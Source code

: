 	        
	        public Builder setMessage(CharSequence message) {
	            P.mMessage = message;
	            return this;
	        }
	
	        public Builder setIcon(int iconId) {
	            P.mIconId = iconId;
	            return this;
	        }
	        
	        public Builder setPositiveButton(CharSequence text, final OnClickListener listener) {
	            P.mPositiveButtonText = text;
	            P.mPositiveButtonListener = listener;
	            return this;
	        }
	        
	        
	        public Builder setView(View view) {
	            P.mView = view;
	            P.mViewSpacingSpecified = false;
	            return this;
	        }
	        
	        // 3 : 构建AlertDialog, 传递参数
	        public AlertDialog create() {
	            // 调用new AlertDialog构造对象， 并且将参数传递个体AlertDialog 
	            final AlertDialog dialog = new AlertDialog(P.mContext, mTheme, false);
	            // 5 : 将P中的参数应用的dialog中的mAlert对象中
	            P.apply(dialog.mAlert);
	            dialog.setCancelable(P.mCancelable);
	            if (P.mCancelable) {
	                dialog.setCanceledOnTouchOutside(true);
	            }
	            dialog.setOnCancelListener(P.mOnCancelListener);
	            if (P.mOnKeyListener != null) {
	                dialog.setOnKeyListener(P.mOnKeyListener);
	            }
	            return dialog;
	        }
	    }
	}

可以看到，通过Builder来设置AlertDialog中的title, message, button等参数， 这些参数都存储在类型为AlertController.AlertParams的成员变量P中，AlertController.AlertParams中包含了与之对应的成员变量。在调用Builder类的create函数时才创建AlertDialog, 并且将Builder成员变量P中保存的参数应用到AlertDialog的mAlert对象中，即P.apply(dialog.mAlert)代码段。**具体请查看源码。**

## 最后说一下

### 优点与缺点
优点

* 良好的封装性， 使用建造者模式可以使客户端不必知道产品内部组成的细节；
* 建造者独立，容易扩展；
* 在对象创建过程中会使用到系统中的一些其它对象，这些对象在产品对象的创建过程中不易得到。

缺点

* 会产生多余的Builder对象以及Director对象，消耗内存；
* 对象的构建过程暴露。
----
ACTIVITY: Word for word, write out all of the data above.

RESULT:
Source code

: 	        
	        public Builder setMessage(CharSequence message) {
	            P.mMessage = message;
	            return this;
	        }
	
	        public Builder setIcon(int iconId) {
	            P.mIconId = iconId;
	            return this;
	        }
	        
	        public Builder setPositiveButton(CharSequence text, final OnClickListener listener) {
	            P.mPositiveButtonText = text;
	            P.mPositiveButtonListener = listener;
	            return this;
	        }
	        
	        
	        public Builder setView(View view) {
	            P.mView = view;
	            P.mViewSpacingSpecified = false;
	            return this;
	        }
	        
	        // 3 : 构建AlertDialog, 传递参数
	        public AlertDialog create() {
	            // 调用new AlertDialog构造对象， 并且将参数传递个体AlertDialog 
	            final AlertDialog dialog = new AlertDialog(P.mContext, mTheme, false);
	            // 5 : 将P中的参数应用的dialog中的mAlert对象中
	            P.apply(dialog.mAlert);
	            dialog.setCancelable(P.mCancelable);
	            if (P.mCancelable) {
	                dialog.setCanceledOnTouchOutside(true);
	            }
	            dialog.setOnCancelListener(P.mOnCancelListener);
	            if (P.mOnKeyListener != null) {
	                dialog.setOnKeyListener(P.mOnKeyListener);
	            }
	            return dialog;
	        }
	    }
	}

可以看到，通过Builder来设置AlertDialog中的title, message, button等参数， 这些参数都存储在类型为AlertController.AlertParams的成员变量P中，AlertController.AlertParams中包含了与之对应的成员变量。在调用Builder类的create函数时才创建AlertDialog, 并且将Builder成员变量P中保存的参数应用到AlertDialog的mAlert对象中，即P.apply(dialog.mAlert)代码段。**具体请查看源码。**

## 最后说一下

### 优点与缺点
优点

* 良好的封装性， 使用建造者模式可以使客户端不必知道产品内部组成的细节；
* 建造者独立，容易扩展；
* 在对象创建过程中会使用到系统中的一些其它对象，这些对象在产品对象的创建过程中不易得到。

缺点

* 会产生多余的Builder对象以及Director对象，消耗内存；
* 对象的构建过程暴露。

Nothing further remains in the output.